In one or more embodiments, a typical hydrocarbon production well 12 can penetrate one or more hydrocarbon bearing intervals 14, 16, and 18. After the wellbore 12 is complete, the casing string 22 can be lowered into the well. As the casing string 22 is assembled on the surface, one or more tools 200 can be disposed along the length of the casing string at locations corresponding to identified hydrocarbon bearing intervals 14, 16, and 18 within the wellbore 12. While inserting the casing string 22 into the wellbore 12, all of the combination tools 200 will be in the run-in position as depicted in FIG. 1.

In one or more embodiments, cement can be pumped from the surface through the casing string 22, exiting the casing string 22 at the bottom of the wellbore 12. The cement will flow upward through the annular space between the wellbore 12 and casing string 22, providing a cement sheath 28 around the casing string, stabilizing the wellbore 12, and preventing fluid communication between the hydrocarbon bearing zones 14, 16, and 18 penetrated by the wellbore 12. After curing, the lowermost hydrocarbon bearing zone 14 can be fractured and produced by pumping a frac slurry at very high pressure into the casing string 22. Sufficient hydraulic pressure can be exerted to fracture the cement sheath 32 at the bottom of the casing string 22. When the cement sheath 32 is fractured the frac slurry 34 can flow into the surrounding hydrocarbon bearing zone 14. The well can then be placed into production, with hydrocarbons flowing from the lowest hydrocarbon bearing interval 14 to the surface via the unobstructed casing string 22.
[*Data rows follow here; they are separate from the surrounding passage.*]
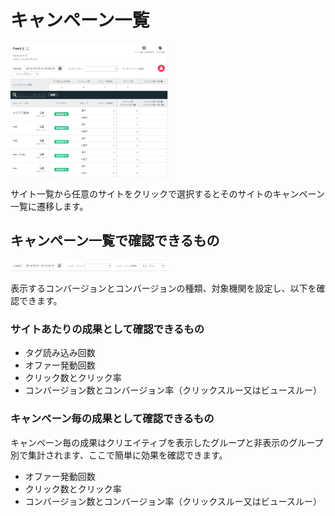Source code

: # キャンペーン一覧

<img src="/ja/images/campaign-list.PNG" width=50%>

サイト一覧から任意のサイトをクリックで選択するとそのサイトのキャンペーン一覧に遷移します。

## キャンペーン一覧で確認できるもの

<img src="/ja/images/report-choice.PNG" width=50%>

表示するコンバージョンとコンバージョンの種類、対象機関を設定し、以下を確認できます。

### サイトあたりの成果として確認できるもの
* タグ読み込み回数
* オファー発動回数
* クリック数とクリック率
* コンバージョン数とコンバージョン率（クリックスルー又はビュースルー）

### キャンペーン毎の成果として確認できるもの
キャンペーン毎の成果はクリエイティブを表示したグループと非表示のグループ別で集計されます、ここで簡単に効果を確認できます。

* オファー発動回数
* クリック数とクリック率
* コンバージョン数とコンバージョン率（クリックスルー又はビュースルー）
When production requirements dictate the fracing and stimulation of the next hydrocarbon bearing zone 16, a downhole shifting tool (not shown) can be inserted by wireline (also not shown) into the casing string 22. The shifting tool can be used to shift the sliding sleeve in the tool 200 located within hydrocarbon bearing zone 16 to the “test” position, permitting the valve assembly 500 to deploy to the operative position transverse to the casing string. In this configuration, while uphole flow is possible, downhole flow is prevented by the valve assembly 500 in the tool 200 located within the hydrocarbon bearing zone 16. The integrity of the casing string 22 and valve assembly can be tested by introducing hydraulic pressure to the casing string and evaluating the structural integrity of both the casing string and the valve assembly 500 inside the tool 200 located in hydrocarbon bearing zone 16.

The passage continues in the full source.